Comments on: Twitter misidentifying context

By: brain[pillow]

brain[pillow] — Thu, 14 Jan 2010 04:50:17 +0000

A little bit another vector:

http://search.twitter.com/search?q=%26%2339%3B)%3Balert(%26%2339%3Bxek%26%2339%3B)%3B%2F%2F

By: Gareth Heyes

Gareth Heyes — Wed, 25 Nov 2009 14:06:41 +0000

@Mathias

Yeah it executes alert(1) a couple of times, you’re probably using IE and so it won’t work as I use ' but if you use Firefox it will work when you click the “Tweet these results” it could work on other browsers using the alternative entities I mentioned in the post

By: Mathias Bynens

Mathias Bynens — Wed, 25 Nov 2009 13:11:24 +0000

Great post.

Is the “Twitter poc (don’t tweet these results)” link supposed to alert something?
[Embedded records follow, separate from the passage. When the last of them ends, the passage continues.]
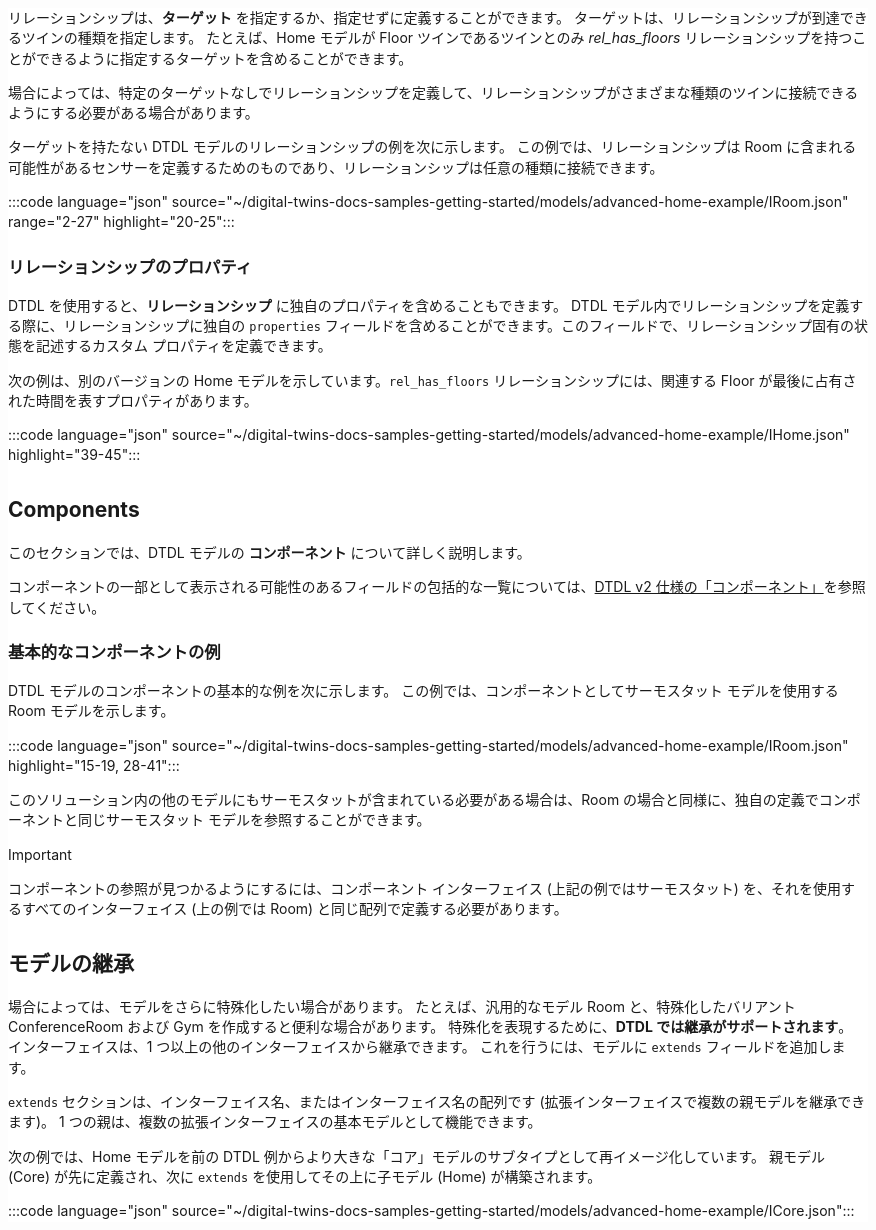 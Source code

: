 リレーションシップは、**ターゲット** を指定するか、指定せずに定義することができます。 ターゲットは、リレーションシップが到達できるツインの種類を指定します。 たとえば、Home モデルが Floor ツインであるツインとのみ *rel_has_floors* リレーションシップを持つことができるように指定するターゲットを含めることができます。 

場合によっては、特定のターゲットなしでリレーションシップを定義して、リレーションシップがさまざまな種類のツインに接続できるようにする必要がある場合があります。

ターゲットを持たない DTDL モデルのリレーションシップの例を次に示します。 この例では、リレーションシップは Room に含まれる可能性があるセンサーを定義するためのものであり、リレーションシップは任意の種類に接続できます。

:::code language="json" source="~/digital-twins-docs-samples-getting-started/models/advanced-home-example/IRoom.json" range="2-27" highlight="20-25":::

### <a name="properties-of-relationships"></a>リレーションシップのプロパティ

DTDL を使用すると、**リレーションシップ** に独自のプロパティを含めることもできます。 DTDL モデル内でリレーションシップを定義する際に、リレーションシップに独自の `properties` フィールドを含めることができます。このフィールドで、リレーションシップ固有の状態を記述するカスタム プロパティを定義できます。

次の例は、別のバージョンの Home モデルを示しています。`rel_has_floors` リレーションシップには、関連する Floor が最後に占有された時間を表すプロパティがあります。

:::code language="json" source="~/digital-twins-docs-samples-getting-started/models/advanced-home-example/IHome.json" highlight="39-45":::

## <a name="components"></a>Components

このセクションでは、DTDL モデルの **コンポーネント** について詳しく説明します。

コンポーネントの一部として表示される可能性のあるフィールドの包括的な一覧については、[DTDL v2 仕様の「コンポーネント」](https://github.com/Azure/opendigitaltwins-dtdl/blob/master/DTDL/v2/dtdlv2.md#component)を参照してください。

### <a name="basic-component-example"></a>基本的なコンポーネントの例

DTDL モデルのコンポーネントの基本的な例を次に示します。 この例では、コンポーネントとしてサーモスタット モデルを使用する Room モデルを示します。

:::code language="json" source="~/digital-twins-docs-samples-getting-started/models/advanced-home-example/IRoom.json" highlight="15-19, 28-41":::

このソリューション内の他のモデルにもサーモスタットが含まれている必要がある場合は、Room の場合と同様に、独自の定義でコンポーネントと同じサーモスタット モデルを参照することができます。

> [!IMPORTANT]
> コンポーネントの参照が見つかるようにするには、コンポーネント インターフェイス (上記の例ではサーモスタット) を、それを使用するすべてのインターフェイス (上の例では Room) と同じ配列で定義する必要があります。

## <a name="model-inheritance"></a>モデルの継承

場合によっては、モデルをさらに特殊化したい場合があります。 たとえば、汎用的なモデル Room と、特殊化したバリアント ConferenceRoom および Gym を作成すると便利な場合があります。 特殊化を表現するために、**DTDL では継承がサポートされます**。 インターフェイスは、1 つ以上の他のインターフェイスから継承できます。 これを行うには、モデルに `extends` フィールドを追加します。

`extends` セクションは、インターフェイス名、またはインターフェイス名の配列です (拡張インターフェイスで複数の親モデルを継承できます)。 1 つの親は、複数の拡張インターフェイスの基本モデルとして機能できます。

次の例では、Home モデルを前の DTDL 例からより大きな「コア」モデルのサブタイプとして再イメージ化しています。 親モデル (Core) が先に定義され、次に `extends` を使用してその上に子モデル (Home) が構築されます。

:::code language="json" source="~/digital-twins-docs-samples-getting-started/models/advanced-home-example/ICore.json":::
Cause it’s not doing anything special over here. Perhaps WordPress ate parts of the URL or something?

By: Gareth Heyes

Gareth Heyes — Wed, 25 Nov 2009 12:34:29 +0000

@James

Yep exactly

By: James

James — Wed, 25 Nov 2009 12:29:13 +0000

Another reason not to use inline event handlers.

By: c

Mon, 23 Nov 2009 16:10:40 +0000

Two good posts today. I’ve got about a day of security reviews for our web apps now. More interesting than whatever the fuck I would have been doing, though.